The problem:
Give back the entries exactly as they read, leaving each image out.

Recorded data:
··········

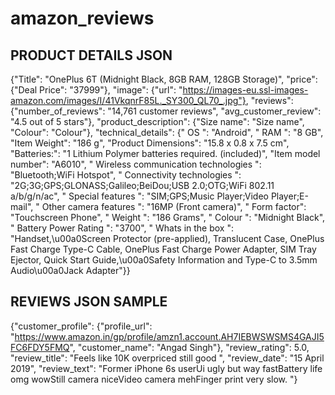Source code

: # amazon_reviews

## PRODUCT DETAILS JSON

{"Title": "OnePlus 6T (Midnight Black, 8GB RAM, 128GB Storage)",
"price": {"Deal Price": "37999"}, 
"image": 
      {"url": "https://images-eu.ssl-images-amazon.com/images/I/41VkqnrF85L._SY300_QL70_.jpg"}, 
  "reviews": 
      {"number_of_reviews": "14,761 customer reviews", 
      "avg_customer_review": "4.5 out of 5 stars"}, 
 "product_description": 
      {"Size name": "Size name", "Colour": "Colour"},
      "technical_details":
          {" OS ": "Android",
          " RAM ": "8 GB",
          "Item Weight": "186 g", 
          "Product Dimensions": "15.8 x 0.8 x 7.5 cm", 
          "Batteries:": "1 Lithium Polymer batteries required. (included)", 
          "Item model number": "A6010", 
          " Wireless communication technologies ": "Bluetooth;WiFi Hotspot", 
          " Connectivity technologies ": "2G;3G;GPS;GLONASS;Galileo;BeiDou;USB 2.0;OTG;WiFi 802.11 a/b/g/n/ac", 
          " Special features ": "SIM;GPS;Music Player;Video Player;E-mail", 
          " Other camera features ": "16MP (Front camera)", 
          " Form factor": "Touchscreen Phone", 
          " Weight ": "186 Grams", 
          " Colour ": "Midnight Black", 
          " Battery Power Rating ": "3700", 
          " Whats in the box ": 
                "Handset,\u00a0Screen Protector (pre-applied), Translucent Case, OnePlus Fast Charge Type-C Cable, OnePlus Fast Charge Power Adapter, SIM Tray Ejector, Quick Start Guide,\u00a0Safety Information and Type-C to 3.5mm Audio\u00a0Jack Adapter"}}
 
 
 ## REVIEWS JSON SAMPLE
 {"customer_profile": 
      {"profile_url": "https://www.amazon.in/gp/profile/amzn1.account.AH7IEBWSWSMS4GAJI5FC6FDY5FMQ", 
        "customer_name": "Angad Singh"}, 
 "review_rating": 5.0, 
 "review_title": "Feels like 10K overpriced still good  ",
 "review_date": "15 April 2019", 
 "review_text": "Former iPhone 6s userUi ugly but way fastBattery life omg wowStill camera niceVideo camera mehFinger print very slow. "}
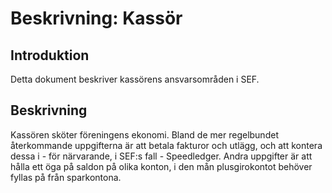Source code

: # Beskrivning: Kassör

## Introduktion

Detta dokument beskriver kassörens ansvarsområden i SEF.

## Beskrivning

Kassören sköter föreningens ekonomi. Bland de mer regelbundet återkommande uppgifterna är att betala fakturor och utlägg, och att kontera dessa i - för närvarande, i SEF:s fall - Speedledger. Andra uppgifter är att hålla ett öga på saldon på olika konton, i den mån plusgirokontot behöver fyllas på från sparkontona.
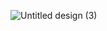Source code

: ![Untitled design (3)](https://github.com/AMAN-MAHTO/TaskManager/assets/72177509/f6b2f0e7-b19f-47c2-a0c6-a95eee12abe4)
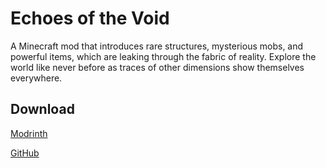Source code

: # Echoes of the Void
A Minecraft mod that introduces rare structures, mysterious mobs, and powerful items, which are leaking through the fabric of reality. Explore the world like never before as traces of other dimensions show themselves everywhere.

## Download
[Modrinth](https://modrinth.com/mod/echoesofthevoid/versions)

[GitHub](https://github.com/hellonearth311/Echoes-of-the-Void/releases)

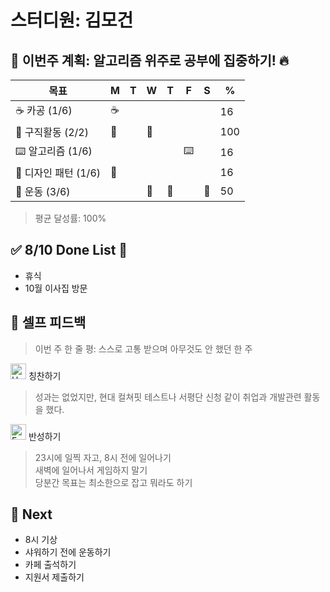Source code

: # 스터디원: 김모건

## 🚀 이번주 계획: 알고리즘 위주로 공부에 집중하기! 🔥

| 목표                 | M   | T   | W   | T   | F   | S   | %   |
| -------------------- | --- | --- | --- | --- | --- | --- | --- |
| ☕ 카공 (1/6)        | ☕  |     |     |     |     |     | 16  |
| 🏢 구직활동 (2/2)    | 🏢  |     | 🏢  |     |     |     | 100 |
| ⌨️ 알고리즘 (1/6)    |     |     |     |     | ⌨️  |     | 16  |
| 💄 디자인 패턴 (1/6) | 💄  |     |     |     |     |     | 16  |
| 🌟 운동 (3/6)        |     |     | 🌟  | 🌟  |     | 🌟  | 50  |

> 평균 달성률: 100% <br>

## ✅ 8/10 Done List 🌸

- 휴식
- 10월 이사집 방문

## 🎉 셀프 피드백

> 이번 주 한 줄 평: 스스로 고통 받으며 아무것도 안 했던 한 주 <br>

<img src="https://raw.githubusercontent.com/Tarikul-Islam-Anik/Animated-Fluent-Emojis/master/Emojis/Smilies/Hugging%20Face.png" alt="Hugging Face" width="25" height="25"> 칭찬하기 </img>

> 성과는 없었지만, 현대 컬쳐핏 테스트나 서평단 신청 같이 취업과 개발관련 활동을 했다. <br>

<img src="https://raw.githubusercontent.com/Tarikul-Islam-Anik/Animated-Fluent-Emojis/master/Emojis/Smilies/Face%20with%20Monocle.png" alt="Face with Monocle" width="25" height="25"> 반성하기</img>

> 23시에 일찍 자고, 8시 전에 일어나기 <br>
> 새벽에 일어나서 게임하지 말기<br>
> 당분간 목표는 최소한으로 잡고 뭐라도 하기<br>

## 🌱 Next

- 8시 기상
- 샤워하기 전에 운동하기
- 카페 출석하기
- 지원서 제출하기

··········

Result:
Source code

: # amazon_reviews

## PRODUCT DETAILS JSON

{"Title": "OnePlus 6T (Midnight Black, 8GB RAM, 128GB Storage)",
"price": {"Deal Price": "37999"}, 
"image": 
      {"url": "https://images-eu.ssl-images-amazon.com/images/I/41VkqnrF85L._SY300_QL70_.jpg"}, 
  "reviews": 
      {"number_of_reviews": "14,761 customer reviews", 
      "avg_customer_review": "4.5 out of 5 stars"}, 
 "product_description": 
      {"Size name": "Size name", "Colour": "Colour"},
      "technical_details":
          {" OS ": "Android",
          " RAM ": "8 GB",
          "Item Weight": "186 g", 
          "Product Dimensions": "15.8 x 0.8 x 7.5 cm", 
          "Batteries:": "1 Lithium Polymer batteries required. (included)", 
          "Item model number": "A6010", 
          " Wireless communication technologies ": "Bluetooth;WiFi Hotspot", 
          " Connectivity technologies ": "2G;3G;GPS;GLONASS;Galileo;BeiDou;USB 2.0;OTG;WiFi 802.11 a/b/g/n/ac", 
          " Special features ": "SIM;GPS;Music Player;Video Player;E-mail", 
          " Other camera features ": "16MP (Front camera)", 
          " Form factor": "Touchscreen Phone", 
          " Weight ": "186 Grams", 
          " Colour ": "Midnight Black", 
          " Battery Power Rating ": "3700", 
          " Whats in the box ": 
                "Handset,\u00a0Screen Protector (pre-applied), Translucent Case, OnePlus Fast Charge Type-C Cable, OnePlus Fast Charge Power Adapter, SIM Tray Ejector, Quick Start Guide,\u00a0Safety Information and Type-C to 3.5mm Audio\u00a0Jack Adapter"}}
 
 
 ## REVIEWS JSON SAMPLE
 {"customer_profile": 
      {"profile_url": "https://www.amazon.in/gp/profile/amzn1.account.AH7IEBWSWSMS4GAJI5FC6FDY5FMQ", 
        "customer_name": "Angad Singh"}, 
 "review_rating": 5.0, 
 "review_title": "Feels like 10K overpriced still good  ",
 "review_date": "15 April 2019", 
 "review_text": "Former iPhone 6s userUi ugly but way fastBattery life omg wowStill camera niceVideo camera mehFinger print very slow. "}
Source code

: # Beskrivning: Kassör

## Introduktion

Detta dokument beskriver kassörens ansvarsområden i SEF.

## Beskrivning

Kassören sköter föreningens ekonomi. Bland de mer regelbundet återkommande uppgifterna är att betala fakturor och utlägg, och att kontera dessa i - för närvarande, i SEF:s fall - Speedledger. Andra uppgifter är att hålla ett öga på saldon på olika konton, i den mån plusgirokontot behöver fyllas på från sparkontona.
Source code

: ![Untitled design (3)](https://github.com/AMAN-MAHTO/TaskManager/assets/72177509/f6b2f0e7-b19f-47c2-a0c6-a95eee12abe4)
Source code

: # Echoes of the Void
A Minecraft mod that introduces rare structures, mysterious mobs, and powerful items, which are leaking through the fabric of reality. Explore the world like never before as traces of other dimensions show themselves everywhere.

## Download
[Modrinth](https://modrinth.com/mod/echoesofthevoid/versions)

[GitHub](https://github.com/hellonearth311/Echoes-of-the-Void/releases)

Source code

: # 스터디원: 김모건

## 🚀 이번주 계획: 알고리즘 위주로 공부에 집중하기! 🔥

| 목표                 | M   | T   | W   | T   | F   | S   | %   |
| -------------------- | --- | --- | --- | --- | --- | --- | --- |
| ☕ 카공 (1/6)        | ☕  |     |     |     |     |     | 16  |
| 🏢 구직활동 (2/2)    | 🏢  |     | 🏢  |     |     |     | 100 |
| ⌨️ 알고리즘 (1/6)    |     |     |     |     | ⌨️  |     | 16  |
| 💄 디자인 패턴 (1/6) | 💄  |     |     |     |     |     | 16  |
| 🌟 운동 (3/6)        |     |     | 🌟  | 🌟  |     | 🌟  | 50  |

> 평균 달성률: 100% <br>

## ✅ 8/10 Done List 🌸

- 휴식
- 10월 이사집 방문

## 🎉 셀프 피드백

> 이번 주 한 줄 평: 스스로 고통 받으며 아무것도 안 했던 한 주 <br>

<img src="https://raw.githubusercontent.com/Tarikul-Islam-Anik/Animated-Fluent-Emojis/master/Emojis/Smilies/Hugging%20Face.png" alt="Hugging Face" width="25" height="25"> 칭찬하기 </img>

> 성과는 없었지만, 현대 컬쳐핏 테스트나 서평단 신청 같이 취업과 개발관련 활동을 했다. <br>

<img src="https://raw.githubusercontent.com/Tarikul-Islam-Anik/Animated-Fluent-Emojis/master/Emojis/Smilies/Face%20with%20Monocle.png" alt="Face with Monocle" width="25" height="25"> 반성하기</img>

> 23시에 일찍 자고, 8시 전에 일어나기 <br>
> 새벽에 일어나서 게임하지 말기<br>
> 당분간 목표는 최소한으로 잡고 뭐라도 하기<br>

## 🌱 Next

- 8시 기상
- 샤워하기 전에 운동하기
- 카페 출석하기
- 지원서 제출하기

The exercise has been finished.